Je ne fais pourtant du mal à personne…
“Au village, sans prétention,
J’ai mauvaise réputation ;
Que je me démène ou je reste coi,
Je pass’ pour un je-ne-sais-quoi.
Je ne fais pourtant de tort à personne,
En suivant mon ch’min de petit bonhomme” (G. Brassens ; La mauvaise réputation)
Zachée, comme Brassens, a bonne opinion de lui-même et entend bien défendre sa cause auprès de Jésus. L’opinion bien pensante, la rumeur le discréditent à tort. La visite du rabbin de Nazareth lui offre l’occasion de se justifier.
Qu’est ce qui autorise cette lecture hors des sentiers battus ? C’est le texte ! Observons de près la formulation de Zachée. Les verbes sont tous au temps présent.
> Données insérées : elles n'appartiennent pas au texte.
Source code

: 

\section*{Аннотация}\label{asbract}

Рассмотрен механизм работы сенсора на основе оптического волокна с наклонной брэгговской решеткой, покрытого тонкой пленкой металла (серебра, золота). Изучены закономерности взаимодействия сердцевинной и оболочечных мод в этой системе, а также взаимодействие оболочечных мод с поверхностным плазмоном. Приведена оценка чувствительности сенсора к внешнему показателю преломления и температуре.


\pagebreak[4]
Zachée ne dit pas : « Maintenant que je t’ai rencontré Seigneur, je prends la décision de donner aux pauvres » ; il dit : « Je donne aux pauvres ; je rends le quadruple ». Autrement dit : « Depuis toujours, quand je fais des erreurs, je m’emploie à les réparer et je le fais à fond, je vais même au-delà de ce que la loi demande, je fais quatre fois plus ! Seigneur, ne crois donc pas ce que raconte la foule à mon sujet, je suis un honnête percepteur ! »
On pourrait aussi jouer sur le nom de Zachée qui signifie en hébreu « celui qui est pur ». En français, on le baptiserait Innocent !
Alors pourquoi s’obstiner à vouloir faire de Zachée un sale type ? Il est peut-être simplement ce qu’il dit, un honnête homme…
Sauver les apparences et perdre son âme
Encore une question : si Zachée est aussi honnête qu’il le prétend, pourquoi Jésus dit-il : “Aujourd’hui, le salut est entré dans cette maison” ? Si Zachée est Innocent, pourquoi Jésus annonce-t-il que « le Fils de l’homme est venu chercher et sauver ce qui était perdu»?
Parce que Zachée est bel et bien perdu au moment où Jésus entre dans sa maison. Mais pas pour les raisons que l’on croit. Zachée est perdu parce qu’il pense qu’il faut mériter l’entrée de Jésus dans sa maison. Zachée est perdu dans cette obsession de la mauvaise et de la bonne réputation. Il donnerait toute sa fortune en échange de la reconnaissance.
La rencontre des fils
Et Jésus prononce la parole de grâce : Aujourd’hui, si j’entre chez toi, Zachée, ce n’est pas pour te rendre plus honnête ou pour redorer ton blason aux yeux des habitants de Jéricho. J’entre chez toi parce que tu es un fils d’Abraham. Parce que tu as reçu une promesse. Dans la Bible, les promesses n’engagent pas que ceux qui y croient, elles engagent celui qui les prononce, Dieu !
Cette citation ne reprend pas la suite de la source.